The Other Side of the Tracks: France's SNCF Muscles in on German Rail Market
As of Jan. 1, long-distance passenger rail services are completely deregulated within the EU. The French state-owned rail company SNCF is preparing to muscle in on the territory of its neighboring competitor, Deutsche Bahn. The German national railway company is hoping for help from the government.
High-speed rivals: A German ICE train (left) and a French TGV arrive at Paris' Gare de l'Est station.
French president Nicolas Sarkozy made his instructions for the country's state-run railway service, SNCF, unambiguously clear. It should "take a leading role on the European level as a French public company," Sarkozy wrote SNCF president Guillaume Pepy in spring 2008.
In November, SNCF head Pepy began to put the French president's words into actions, announcing intentions to begin providing services on three sections of the German railroad network in 2011.
One of these routes extends from Strasbourg, France, through Frankfurt to Berlin, before continuing on to Hamburg. The second starts in the French city of Metz, passing through the German cities of Trier and Düsseldorf before reaching Hamburg. And the third would ultimately connect the major German cities Frankfurt, Düsseldorf and Hamburg. All three are among Deutsche Bahn's most heavily traveled -- and hence most lucrative -- routes.
Declaration of War
This latest declaration from Paris has brought Sarkozy's message home loud and clear to Deutsche Bahn headquarters at Berlin's Potsdamer Platz. The German national railway company's management, under new CEO Rüdiger Grube, interprets the announcement as a blatant declaration of war against its own empire -- and the cherished position Deutsche Bahn has always claimed for itself as Europe's foremost rail transport company. In any case, Deutsche Bahn still makes about 33.5 billion ($48.5 billion) in sales annually, while SNCF brings in only around 25 billion.

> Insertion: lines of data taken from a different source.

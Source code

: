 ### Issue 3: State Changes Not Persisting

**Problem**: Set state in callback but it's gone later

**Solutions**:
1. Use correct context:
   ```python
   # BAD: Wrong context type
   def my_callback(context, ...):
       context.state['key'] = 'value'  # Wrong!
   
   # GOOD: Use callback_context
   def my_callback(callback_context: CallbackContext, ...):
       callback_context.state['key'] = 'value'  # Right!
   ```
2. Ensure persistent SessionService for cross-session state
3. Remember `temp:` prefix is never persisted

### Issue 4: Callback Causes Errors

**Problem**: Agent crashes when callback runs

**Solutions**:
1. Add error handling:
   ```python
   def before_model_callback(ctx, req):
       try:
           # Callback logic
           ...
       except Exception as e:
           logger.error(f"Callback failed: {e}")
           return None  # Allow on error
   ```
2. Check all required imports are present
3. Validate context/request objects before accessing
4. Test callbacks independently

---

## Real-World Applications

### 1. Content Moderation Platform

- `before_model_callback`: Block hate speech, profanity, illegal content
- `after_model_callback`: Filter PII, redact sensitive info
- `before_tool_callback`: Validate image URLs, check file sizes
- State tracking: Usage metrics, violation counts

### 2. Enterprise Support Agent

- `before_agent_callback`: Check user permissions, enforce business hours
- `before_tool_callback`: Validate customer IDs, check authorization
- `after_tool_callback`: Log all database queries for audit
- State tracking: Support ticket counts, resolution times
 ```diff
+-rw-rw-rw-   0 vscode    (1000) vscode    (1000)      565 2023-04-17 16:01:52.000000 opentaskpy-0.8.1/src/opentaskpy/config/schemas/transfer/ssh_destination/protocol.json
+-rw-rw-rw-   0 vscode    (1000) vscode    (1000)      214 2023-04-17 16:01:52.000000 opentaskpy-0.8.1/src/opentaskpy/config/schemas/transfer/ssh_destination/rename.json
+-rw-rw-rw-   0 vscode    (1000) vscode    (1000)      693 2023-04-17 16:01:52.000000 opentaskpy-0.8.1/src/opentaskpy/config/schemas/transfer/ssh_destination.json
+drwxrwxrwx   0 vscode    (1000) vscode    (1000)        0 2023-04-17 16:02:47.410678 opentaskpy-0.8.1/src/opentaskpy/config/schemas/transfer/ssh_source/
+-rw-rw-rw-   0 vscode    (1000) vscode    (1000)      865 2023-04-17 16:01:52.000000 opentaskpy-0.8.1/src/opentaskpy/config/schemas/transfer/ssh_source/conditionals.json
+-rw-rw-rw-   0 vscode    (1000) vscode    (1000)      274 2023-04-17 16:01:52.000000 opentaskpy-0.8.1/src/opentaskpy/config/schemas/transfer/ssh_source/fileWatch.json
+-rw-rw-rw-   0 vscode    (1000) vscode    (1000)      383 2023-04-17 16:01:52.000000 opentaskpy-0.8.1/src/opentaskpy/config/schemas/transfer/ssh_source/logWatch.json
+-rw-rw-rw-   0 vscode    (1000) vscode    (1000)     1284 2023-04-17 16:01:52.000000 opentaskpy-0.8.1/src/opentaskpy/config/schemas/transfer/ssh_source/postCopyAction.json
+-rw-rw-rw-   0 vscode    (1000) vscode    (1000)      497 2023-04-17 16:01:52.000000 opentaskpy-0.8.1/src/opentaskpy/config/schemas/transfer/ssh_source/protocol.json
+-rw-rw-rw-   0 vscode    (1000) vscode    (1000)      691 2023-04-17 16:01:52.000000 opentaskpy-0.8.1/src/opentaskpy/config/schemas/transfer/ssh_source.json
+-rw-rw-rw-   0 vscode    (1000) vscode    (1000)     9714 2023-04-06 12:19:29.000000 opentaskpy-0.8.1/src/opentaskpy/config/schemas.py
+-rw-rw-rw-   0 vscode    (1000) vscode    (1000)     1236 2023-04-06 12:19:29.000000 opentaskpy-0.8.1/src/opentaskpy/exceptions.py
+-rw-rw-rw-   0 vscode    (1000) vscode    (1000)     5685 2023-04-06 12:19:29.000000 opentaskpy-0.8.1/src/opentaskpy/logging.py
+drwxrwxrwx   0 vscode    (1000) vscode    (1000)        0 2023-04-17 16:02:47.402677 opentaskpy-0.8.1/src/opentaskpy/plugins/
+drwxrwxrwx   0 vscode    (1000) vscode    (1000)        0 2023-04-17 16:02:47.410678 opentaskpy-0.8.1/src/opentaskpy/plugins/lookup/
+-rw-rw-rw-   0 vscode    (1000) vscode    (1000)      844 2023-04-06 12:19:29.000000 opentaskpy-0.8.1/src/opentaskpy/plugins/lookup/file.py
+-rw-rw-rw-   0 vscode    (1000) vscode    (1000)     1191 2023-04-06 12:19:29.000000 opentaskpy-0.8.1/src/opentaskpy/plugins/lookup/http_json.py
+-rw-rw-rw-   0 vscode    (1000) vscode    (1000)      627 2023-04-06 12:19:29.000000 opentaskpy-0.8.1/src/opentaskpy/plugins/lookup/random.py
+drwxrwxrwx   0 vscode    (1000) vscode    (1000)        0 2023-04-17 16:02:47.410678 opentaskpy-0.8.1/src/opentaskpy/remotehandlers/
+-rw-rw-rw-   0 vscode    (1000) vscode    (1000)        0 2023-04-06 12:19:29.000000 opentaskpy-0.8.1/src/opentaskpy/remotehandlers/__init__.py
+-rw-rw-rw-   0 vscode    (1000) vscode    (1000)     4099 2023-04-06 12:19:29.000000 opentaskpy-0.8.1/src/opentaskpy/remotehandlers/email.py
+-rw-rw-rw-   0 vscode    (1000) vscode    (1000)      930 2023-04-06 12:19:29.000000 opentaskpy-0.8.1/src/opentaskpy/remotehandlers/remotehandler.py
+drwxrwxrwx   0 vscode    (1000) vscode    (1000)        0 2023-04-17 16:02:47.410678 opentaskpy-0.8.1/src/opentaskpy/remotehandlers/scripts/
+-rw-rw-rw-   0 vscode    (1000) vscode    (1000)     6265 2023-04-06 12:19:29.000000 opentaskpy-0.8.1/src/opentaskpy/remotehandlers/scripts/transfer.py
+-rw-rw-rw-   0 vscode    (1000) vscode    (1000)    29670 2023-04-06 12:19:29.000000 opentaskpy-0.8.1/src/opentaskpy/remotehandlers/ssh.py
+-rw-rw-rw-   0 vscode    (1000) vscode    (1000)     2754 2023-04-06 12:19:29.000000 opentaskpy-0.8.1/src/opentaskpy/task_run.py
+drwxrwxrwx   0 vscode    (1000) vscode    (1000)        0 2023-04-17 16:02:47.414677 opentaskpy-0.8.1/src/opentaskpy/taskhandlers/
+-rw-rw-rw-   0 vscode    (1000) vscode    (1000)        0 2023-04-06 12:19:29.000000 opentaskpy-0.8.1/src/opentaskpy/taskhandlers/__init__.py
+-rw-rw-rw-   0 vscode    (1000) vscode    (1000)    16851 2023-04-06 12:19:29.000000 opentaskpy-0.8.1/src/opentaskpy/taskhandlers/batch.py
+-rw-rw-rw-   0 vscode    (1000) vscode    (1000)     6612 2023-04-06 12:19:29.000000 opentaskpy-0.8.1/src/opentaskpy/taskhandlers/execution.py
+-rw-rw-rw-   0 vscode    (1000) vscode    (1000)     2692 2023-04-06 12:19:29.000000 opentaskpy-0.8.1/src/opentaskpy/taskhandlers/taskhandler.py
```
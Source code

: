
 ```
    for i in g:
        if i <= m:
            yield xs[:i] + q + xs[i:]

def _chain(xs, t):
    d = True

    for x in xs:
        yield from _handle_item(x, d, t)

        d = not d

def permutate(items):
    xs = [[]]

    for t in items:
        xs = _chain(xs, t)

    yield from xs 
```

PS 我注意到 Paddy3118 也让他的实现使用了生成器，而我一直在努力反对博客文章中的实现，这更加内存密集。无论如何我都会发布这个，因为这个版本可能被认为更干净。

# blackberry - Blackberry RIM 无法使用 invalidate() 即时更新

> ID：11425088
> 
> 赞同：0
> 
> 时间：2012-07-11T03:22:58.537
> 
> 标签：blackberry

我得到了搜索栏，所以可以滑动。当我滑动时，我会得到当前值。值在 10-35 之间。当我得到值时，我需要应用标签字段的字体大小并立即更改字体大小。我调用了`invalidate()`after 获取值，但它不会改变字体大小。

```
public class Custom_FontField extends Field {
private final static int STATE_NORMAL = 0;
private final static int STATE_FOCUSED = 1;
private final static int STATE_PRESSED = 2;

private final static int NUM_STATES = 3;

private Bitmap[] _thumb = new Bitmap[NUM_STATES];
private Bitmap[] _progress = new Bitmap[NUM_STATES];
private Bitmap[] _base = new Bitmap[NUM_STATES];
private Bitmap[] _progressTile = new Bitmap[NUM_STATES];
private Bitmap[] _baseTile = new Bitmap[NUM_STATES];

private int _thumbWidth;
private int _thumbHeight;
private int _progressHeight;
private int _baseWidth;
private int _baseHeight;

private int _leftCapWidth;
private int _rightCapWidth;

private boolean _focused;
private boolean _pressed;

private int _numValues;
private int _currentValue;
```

Deutsche Bahn and SNCF have long been competitors. Until now, however, the rivalry remained more of a long-distance duel -- as well as a battle of different systems, both technical and political, when it came to the question of who had the faster trains.
But it wasn't just a battle for prestige between the two companies' high-speed train systems, Germany's ICE and France's TGV. Much more than that, it was an ideological conflict. On the one side was Deutsche Bahn, making a painful transformation into a logistics company, growing globally and aiming to go public. On the other was France's state-financed railway service, whose market and monopoly are protected by guardians in the highest places.
Direct competition on the rails, however, remained the exception. Old regulations and the respective countries' laws, especially in the realm of long-distance transport, generally kept each company from being able to use the other's tracks at all.
Take Thalys, for example, which has operated a high-speed connection between Cologne, Brussels, and Paris seven times a day at speeds up to 300 kilometers per hour (185 miles per hour) since 1997. Thalys is a joint venture between the three countries its high-speed trains pass through -- Germany, Belgium, and France. SNCF owns 62 percent of the company, Belgium's SNCB has 28 percent, and Deutsche Bahn owns 10 percent. The upshot is that Thalys hardly creates real competition for the countries' respective rail providers.
Wave of Consolidation Expected
Now, all that is set to change. As of Jan. 1, 2010, long-distance passenger service joins local public transport and freight transport in being completely deregulated within the EU. Any railway company may now offer long-distance service on another EU countries' rail lines, at least in theory. With the deregulation, the bloc is pursuing a clear goal -- it wants to make train travel across the whole of Europe cheaper, cleaner, and more punctual, through competition among operators.
From an economic point of view, however, observers expect the new rules to have one main effect. "We are going to see a massive wave of consolidation in the European railway market in the coming years," says Deutsche Bahn CEO Rüdiger Grube. He expects especially sharp competition between the continent's two strongest rail service providers -- his company and SNCF.
Thanks to Cargo Rail, Deutsche Bahn now controls 8 percent of France's freight transport and it wants to double that share as quickly as possible. The primary means for achieving that end lies in the fact that Deutsche Bahn can now offer lucrative transit traffic through France and on to Spain or Portugal, for example for Germany's automotive industry.
SNCF, meanwhile, has long been lagging behind in terms of freight transport. High labor costs, strict regulations on pay rates, and policies favoring investment in the high profile high-speed lines have all made life difficult for the freight sector. The French company's freight arm is believed to have made about 600 million in losses in 2009.